For those not familiar with National Novel Writing Month (NaNoWriMo), the idea is that you set yourself the goal of writing 1,667 words every day, for 30 days, and at the end of it you have a roughly 50,000 (200 pages) novella written. The organization has a large amount of support for those who participate, with local/regional groups that have regular meetings, write-ins, and other activities to support each other as we all undertake this sort of crazy idea.
It was inspiring. This is something that thousands of people participate in. I wasn't alone. In fact, even in my little corner of Southern Idaho, there were/are many who participate in this every year.
I threw my hat in the ring. I wrote. Some days, it was quite a bit more than the 1,667 words. Some days, if I was ahead in my overall total, I would write fewer. But I set aside time every day to write. To create.

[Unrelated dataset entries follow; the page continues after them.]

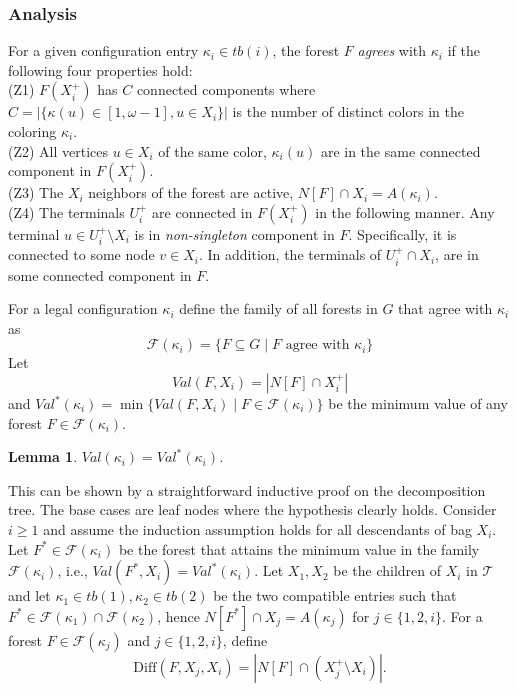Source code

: \documentclass[12pt]{article}
\newtheorem{lemma}[theorem]{Lemma}
\def\Proof{\par\noindent{\bf Proof:~}}
\newcommand{\DIFF}[0]{\mbox{Diff}}
\newcommand{\TD}[0]{\mathcal{T}}
\begin{document}
\subsubsection{Analysis}
For a given configuration entry $\kappa_i\in tb(i)$, the forest $F$ \emph{agrees} with $\kappa_i$ if the following four properties hold:\\
(Z1) $F(X_i^{+})$ has $C$ connected components where $C=|\{ \kappa(u) \in [1, \omega-1], u \in X_i\}|$  is the number of distinct colors in the coloring $\kappa_i$. \\
(Z2) All vertices $u \in X_i$ of the same color, $\kappa_i(u)$ are in the same connected component in $F(X_i^{+})$.\\
(Z3) The $X_i$ neighbors of the forest are active, $N[F]\cap X_i= A(\kappa_i)$.\\
(Z4) The terminals $U_i^{+}$ are connected in $F(X_i^{+})$ in the following manner.
Any terminal $u \in U_i^{+} \setminus X_i$ is in \emph{non-singleton} component in $F$. Specifically, it is connected to some node $v \in X_i$. In addition, the terminals of $U_i^{+} \cap X_i$, are in some connected component in $F$.
\par For a legal configuration $\kappa_i$ define the family of all forests in $G$ that agree with $\kappa_i$ as
\begin{equation}
\label{eq:forest_cost}
\mathcal{F}(\kappa_i)=\{ F \subseteq G \mid F \text{~agree with~} \kappa_i \}
\end{equation}
Let
\begin{equation}
\label{eq:val_forest}
Val(F, X_i)=|N[F] \cap X_i^{+}|
\end{equation}
and $Val^{*}(\kappa_i)=\min\{Val(F, X_i) \mid F \in \mathcal{F}(\kappa_i)\}$ be the minimum value of any forest $F \in \mathcal{F}(\kappa_i)$.
\begin{lemma}
\label{lem:cor}
$Val(\kappa_i)=Val^{*}(\kappa_i)$.
\end{lemma}
\Proof
This can be shown by a straightforward inductive proof on the decomposition tree. The base cases are leaf nodes where the hypothesis clearly holds. Consider $i\geq 1$ and assume the induction assumption holds for all descendants of bag $X_i$.
Let $F^{*}\in \mathcal{F}(\kappa_i)$ be the forest that attains the minimum value in the family $\mathcal{F}(\kappa_i)$, i.e., $Val(F^{*}, X_i) =Val^{*}(\kappa_i)$.
Let $X_{1}, X_{2}$ be the children of $X_i$ in $\TD$ and let $\kappa_{1} \in tb(1), \kappa_{2} \in tb(2)$ be the two compatible entries such that $F^{*} \in \mathcal{F}(\kappa_1) \cap \mathcal{F}(\kappa_2)$, hence $N[F^{*}] \cap X_j=A(\kappa_j)$ for $j \in \{1,2,i\}$.
For a forest $F \in \mathcal{F}(\kappa_j)$ and $j \in \{1,2,i\}$, define
\begin{equation}
\label{eq:delta_def}
\DIFF(F,X_j,X_i)=|N[F] \cap (X_j^{+} \setminus X_i)|.
\end{equation}
\end{document}
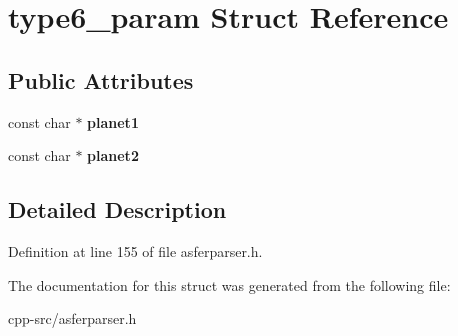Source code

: \hypertarget{structtype6__param}{\section{type6\-\_\-param Struct Reference}
\label{structtype6__param}
}
\subsection*{Public Attributes}
\begin{DoxyCompactItemize}
\item 
\hypertarget{structtype6__param_a1af5e3b1e9841c4c4b1df0879a72ebea}{const char $\ast$ {\bfseries planet1}}\label{structtype6__param_a1af5e3b1e9841c4c4b1df0879a72ebea}

\item 
\hypertarget{structtype6__param_a48a65ddf9e1959a48d958d42922b6e8c}{const char $\ast$ {\bfseries planet2}}\label{structtype6__param_a48a65ddf9e1959a48d958d42922b6e8c}

\end{DoxyCompactItemize}


\subsection{Detailed Description}


Definition at line 155 of file asferparser.\-h.



The documentation for this struct was generated from the following file\-:\begin{DoxyCompactItemize}
\item 
cpp-\/src/asferparser.\-h\end{DoxyCompactItemize}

The first years, I was very much a pantser. That is, someone who writes by the seat of their pants. I had the big picture idea, and then just sat down to start writing. Last year, I spent much of October developing my idea more, but still didn't have everything detailed out before I started writing. Both approaches had their advantages, but one of the most interesting things I discovered through the process was that these ideas, well, they were alive.
I could start a chapter and by the end have an entire 1,000+ word scene that I never thought of before the writing started. As I developed my characters, I found things in them that I hadn't planned on, things that surprised even me, their creator. The story took right angles when I had planning gentle curves. And in one case in particular, the story ended up being just a fraction of what I had planned on, as it had grown to the point that it was much larger than the original idea.
At times, these changes were frustrating. But far more often, they were exciting, invigorating. And they were incredibly fulfilling.
That is, for me, the main reason to create. I love being a surgeon. I hate, hate, hate all the bullshit that comes with practicing medicine. The electronic "paperwork", the administrative headaches, dealing with people who tell you how to do your job, despite the fact that if they ever tried, they would be arrested and taken to jail. All of that makes those superfluous parts of medicine, for me at least, put a hard limit on just how much joy and fulfillment I derive from my job.
But creating something new? Something interesting and exciting (even if just to me)? Now that fulfills me. It recharges me. It breathes life back into the husk that practicing medicine leaves when it is done.
It makes me want to live again.
And so, I will be participating in NaNoWriMo every year that I possibly can. Because creating IS life.